Some minor spoilers ahead
A return to “hard” science fiction at least for me. Of late, much of the science fiction I’ve consumed has largely been fantastical in nature: hand-waving away the technical aspects of how things work in the world described in the novels. This doesn’t necessarily make stories less enjoyable, unless it is poorly done or not internally consistent.
There’s something satisfying in the cornerstone of the story’s world being rooted in our own; something familiar and comfortable. The “Three Body Problem”, takes this familiarity and decidedly makes this a source of discomfort.
Right from the start, Liu thrusts the reader into a chapter of history often skipped over in Western classrooms: the Chinese Cultural Revolution. This is no mere backdrop. It’s a gut-punch of despair, shaping the novel’s world and its characters in ways that make their decisions, no matter how extreme, feel chillingly inevitable. Ideological fervor grips them, only to be replaced by another kind of fervor entirely, like swapping out one fever dream for another.
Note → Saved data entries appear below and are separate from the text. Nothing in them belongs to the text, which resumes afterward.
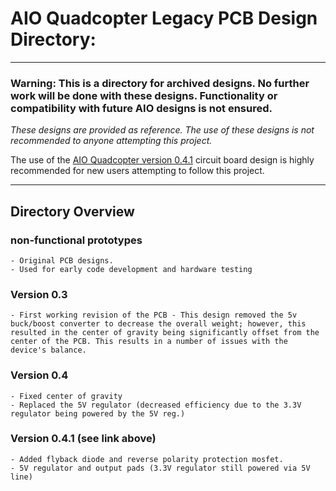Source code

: # AIO Quadcopter Legacy PCB Design Directory:

---

### Warning: This is a directory for archived designs. No further work will be done with these designs. Functionality or compatibility with future AIO designs is not ensured.

*These designs are provided as reference. The use of these designs is not recommended to anyone attempting this project.*

The use of the [AIO Quadcopter version 0.4.1](https://github.com/MichaelD33/AIO-Quadcopter-Design/tree/master/circuitry/version%200.4.1) 
circuit board design is highly recommended for new users attempting to follow this project.

---

## Directory Overview

### non-functional prototypes
	- Original PCB designs.
	- Used for early code development and hardware testing

### Version 0.3
	- First working revision of the PCB - This design removed the 5v buck/boost converter to decrease the overall weight; however, this resulted in the center of gravity being significantly offset from the center of the PCB. This results in a number of issues with the device's balance.

### Version 0.4
	- Fixed center of gravity
	- Replaced the 5V regulator (decreased efficiency due to the 3.3V regulator being powered by the 5V reg.)
	
### Version 0.4.1 (see link above)
	- Added flyback diode and reverse polarity protection mosfet.
	- 5V regulator and output pads (3.3V regulator still powered via 5V line)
The science described in the novel ranges from radio telescopy to futuristic virtual reality to mind bending multi-dimensional projections and folds. It is Flatland ironically on another dimension. The characters, brilliant as they are, discuss these ideas with the ease of someone ordering coffee, while I, the humble reader, occasionally cling to the book as if it were a lifeboat in a sea of incomprehensible physics.
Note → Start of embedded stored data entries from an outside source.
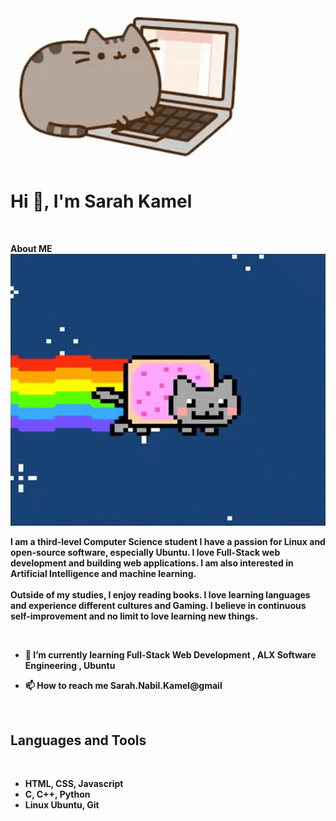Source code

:  <img src="https://github.com/SarahNabilKamel/SarahNabilKamel/blob/main/cat.gif">   

<h1 align="left">Hi 👋, I'm Sarah Kamel</h1>
<img scr="https://github.com/SarahNabilKamel/SarahNabilKamel/blob/main/Line.gif" >

<b>About ME <b>
<img src="https://github.com/SarahNabilKamel/SarahNabilKamel/blob/main/cat%202.gif">
<p>I am a third-level Computer Science student I have a passion for Linux and open-source software, especially Ubuntu. I love Full-Stack web development and building web applications. I am also interested in Artificial Intelligence and machine learning.
<br><br>
Outside of my studies, I enjoy reading books. I love learning languages and experience different cultures and Gaming. I believe in continuous self-improvement and no limit to love learning new things.</p>

<img scr="https://github.com/SarahNabilKamel/SarahNabilKamel/blob/main/Line.gif">

- 🌱 I’m currently learning **Full-Stack Web Development , ALX Software Engineering , Ubuntu**

- 📫 How to reach me **Sarah.Nabil.Kamel@gmail**
  
<img scr="https://github.com/SarahNabilKamel/SarahNabilKamel/blob/main/Line.gif">

<h2>Languages and Tools</h2>
<img scr="https://github.com/SarahNabilKamel/SarahNabilKamel/blob/main/sylvester.gif">

<ul>
  <li>HTML, CSS, Javascript</li>
  <li>C, C++, Python</li>
  <li>Linux Ubuntu, Git</li>
</ul>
And yet, I was enthralled. I found myself rivited by the story-telling, horrified of the impending apocolypse, and yet the shortcomings come to the forefront: identity and exposition. The narrative ping-pongs between a crime noir and a conspiracy thriller, yet the noir elements feel like a lackluster side quest, making it tricky to summarize without feeling like I’m describing two different books. The exposition, unavoidable and occasionally meandering, never truly drags, but rather, like an eccentric professor, it ambles down lengthy corridors of knowledge, always leading somewhere worth going.
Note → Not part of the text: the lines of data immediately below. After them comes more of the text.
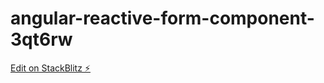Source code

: # angular-reactive-form-component-3qt6rw

[Edit on StackBlitz ⚡️](https://stackblitz.com/edit/angular-reactive-form-component-3qt6rw)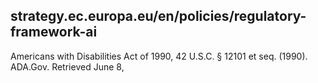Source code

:## strategy.ec.europa.eu/en/policies/regulatory-framework-ai

Americans with Disabilities Act of 1990, 42 U.S.C. § 12101 et seq. (1990). ADA.Gov. Retrieved June 8,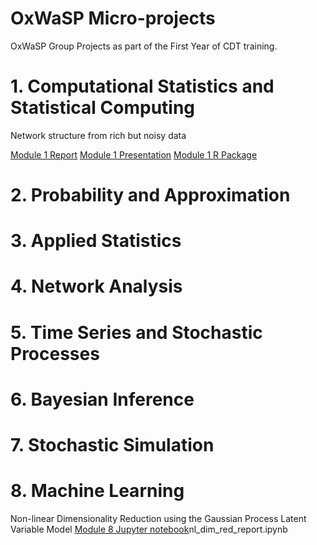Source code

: # OxWaSP Micro-projects
OxWaSP Group Projects as part of the First Year of CDT training.


# 1. Computational Statistics and Statistical Computing
Network structure from rich but noisy data

[Module 1 Report](https://github.com/nataliagarciamartin/OxWaSP_microprojects/blob/master/Module1_Report.pdf)
[Module 1 Presentation](https://github.com/nataliagarciamartin/OxWaSP_microprojects/blob/master/Module1_Presentation.pdf)
[Module 1 R Package](https://github.com/nataliagarciamartin/OxWaSP_microprojects/blob/master/Module1_Presentation.pdf)

# 2. Probability and Approximation


# 3. Applied Statistics


# 4. Network Analysis


# 5. Time Series and Stochastic Processes


# 6. Bayesian Inference


# 7. Stochastic Simulation


# 8. Machine Learning

Non-linear Dimensionality Reduction using the Gaussian Process Latent Variable Model
[Module 8 Jupyter notebook](https://github.com/nataliagarciamartin/OxWaSP_microprojects/blob/master/Module1_Presentation.pdf)nl_dim_red_report.ipynb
In the end, The Three Body Problem is a deep dive into a swirling abyss of science, philosophy, and cosmic terror. It lingers in the mind long after the final page, not just for its intricate scientific musings but for the way it reframes humanitys’ place in the universe. Perhaps that’s the mark of truly great science fiction: not just to entertain, but to unsettle, to challenge, and to remind us that the vast unknown is both wondrous and terrifying, waiting just beyond the reach of our understanding.